Production fell by 9pc from 5.62mn bl during the same month a year earlier.

The drop in output for a fourth straight month left total supplies of 35.10mn bl in the first seven months of the year up just 0.6pc from year-earlier levels.

The lower production for several months to July coincided with and remained sufficient to cover firm domestic and overseas demand during that period.

The firm supply-demand fundamentals supported US base oils prices at elevated levels compared with prices in markets like Asia-Pacific.

Base oils production fell in July because of plant maintenance work in the US West coast region.

Paraffinic base oils output of 26,000bl in the region in July fell from 167,000bl the previous month to the lowest since late-2016.

Output in the US West coast had averaged more than 430,000 bl/month in 2021. Production levels remained well below that level in the past five months to July.

The trend cut the region’s total output to 1.85mn bl in the first seven months of the year.

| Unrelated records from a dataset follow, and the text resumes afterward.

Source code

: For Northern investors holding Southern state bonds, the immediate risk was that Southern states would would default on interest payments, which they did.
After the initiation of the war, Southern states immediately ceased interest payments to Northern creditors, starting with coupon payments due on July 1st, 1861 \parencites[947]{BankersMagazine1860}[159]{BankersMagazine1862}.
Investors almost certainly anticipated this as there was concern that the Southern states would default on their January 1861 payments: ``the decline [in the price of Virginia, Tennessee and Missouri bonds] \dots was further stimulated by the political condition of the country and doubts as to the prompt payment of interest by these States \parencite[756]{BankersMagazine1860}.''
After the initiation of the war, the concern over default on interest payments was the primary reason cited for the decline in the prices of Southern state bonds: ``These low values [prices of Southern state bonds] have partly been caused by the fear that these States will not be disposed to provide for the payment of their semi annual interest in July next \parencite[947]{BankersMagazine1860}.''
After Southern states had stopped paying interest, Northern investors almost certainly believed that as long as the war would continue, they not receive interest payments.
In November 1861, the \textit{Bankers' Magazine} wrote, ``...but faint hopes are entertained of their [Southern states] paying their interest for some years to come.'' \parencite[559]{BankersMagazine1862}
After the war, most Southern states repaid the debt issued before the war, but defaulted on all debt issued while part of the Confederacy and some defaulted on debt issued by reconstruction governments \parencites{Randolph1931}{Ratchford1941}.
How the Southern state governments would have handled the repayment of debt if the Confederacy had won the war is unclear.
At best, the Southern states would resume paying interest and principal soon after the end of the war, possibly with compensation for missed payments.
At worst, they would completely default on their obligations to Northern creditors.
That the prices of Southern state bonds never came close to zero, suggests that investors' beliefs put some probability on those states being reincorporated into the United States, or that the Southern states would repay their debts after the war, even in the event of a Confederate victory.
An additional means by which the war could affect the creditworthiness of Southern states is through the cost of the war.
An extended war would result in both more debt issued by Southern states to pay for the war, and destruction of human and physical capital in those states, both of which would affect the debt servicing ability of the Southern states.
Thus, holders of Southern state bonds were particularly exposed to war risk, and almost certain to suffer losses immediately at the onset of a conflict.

The volume was down almost 40pc from 3.06mn bl during the same period last year.

Upcoming plant maintenance work in the US is likely to cap any recovery in the country’s base oils output over the coming months.

But overseas demand weakened during the third quarter compared with the first half of the year in the face of slowing lube consumption and rising arbitrage supplies from other markets.

The weaker fundamentals have already prompted a drop in US base oil prices.